Sunk relief fragment with head of Mentuhotep II wearing white crown

Medium:Sandstone, carved and painted
Geography: Excavated at the temple of Nebhepetre Montuhotep, Deir el-Bahri, Egypt
Date: c. 2055-2004 BC
Period: Reign of Mentuhotep II, 11th Dynasty, Middle Kingdom
23.5 x 19.05 cm
Object number: 910.34.24
Not on view

This sandstone relief from the temple of Nebhepetre Montuhotep at Deir el Bahri may represent a god, rather than the king; there is no uraeus and the beard curls up, like a divine beard.  If it is divine image, it may well represent Osiris, wearing the white crown, shown with the features of the ruling king, Nebhepetre Montuhotep.

The image possesses all the facial features associatedd with Nebhepetre Montuhotep. His eye is outlined by a flat band representing eye paint and extended to form a cosmetic line.  The inner canthus of the eye dips downwards, and the eyebrow appears flat.  His lips protrude, and his ear is carefully modelled.

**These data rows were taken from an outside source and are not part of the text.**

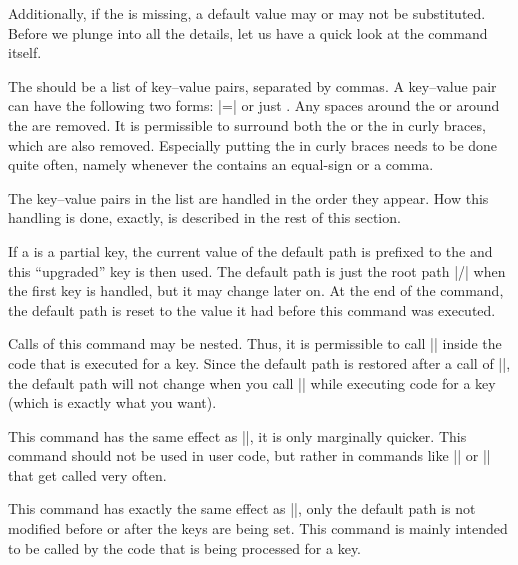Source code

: Additionally, if the  is missing, a default value may or may not be
substituted. Before we plunge into all the details, let us have a quick look at
the command itself.

\begin{command}{\pgfkeys{}}
    The  should be a list of key--value pairs, separated by
    commas. A key--value pair can have the following two forms:
    |=| or just . Any spaces around the
     or around the  are removed. It is permissible to
    surround both the  or the  in curly braces, which are
    also removed. Especially putting the  in curly braces needs to
    be done quite often, namely whenever the  contains an
    equal-sign or a comma.

    The key--value pairs in the list are handled in the order they appear. How
    this handling is done, exactly, is described in the rest of this section.

    If a  is a partial key, the current value of the default path is
    prefixed to the  and this ``upgraded'' key is then used. The
    default path is just the root path |/| when the first key is handled, but
    it may change later on. At the end of the command, the default path is
    reset to the value it had before this command was executed.

    Calls of this command may be nested. Thus, it is permissible to call
    |\pgfkeys| inside the code that is executed for a key. Since the default
    path is restored after a call of |\pgfkeys|, the default path will not
    change when you call |\pgfkeys| while executing code for a key (which is
    exactly what you want).
\end{command}

\begin{command}{\pgfqkeys{}}
    This command has the same effect as ||, it is only marginally quicker. This command
    should not be used in user code, but rather in commands like |\tikzset| or
    |\pgfset| that get called very often.
\end{command}

\begin{command}{\pgfkeysalso{}}
    This command has exactly the same effect as |\pgfkeys|, only the default
    path is not modified before or after the keys are being set. This command
    is mainly intended to be called by the code that is being processed for a
    key.
\end{command}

The high quality of the relief is evident in the crisp assured carving and the clean draughtsmanship resulting in an organic cohesiveness  totee face.

The original location of this image within the temple is not known, though the hypostyle hall has been suggested.  The ROM possesses more than two hundred fragments from the Montuhotep complex.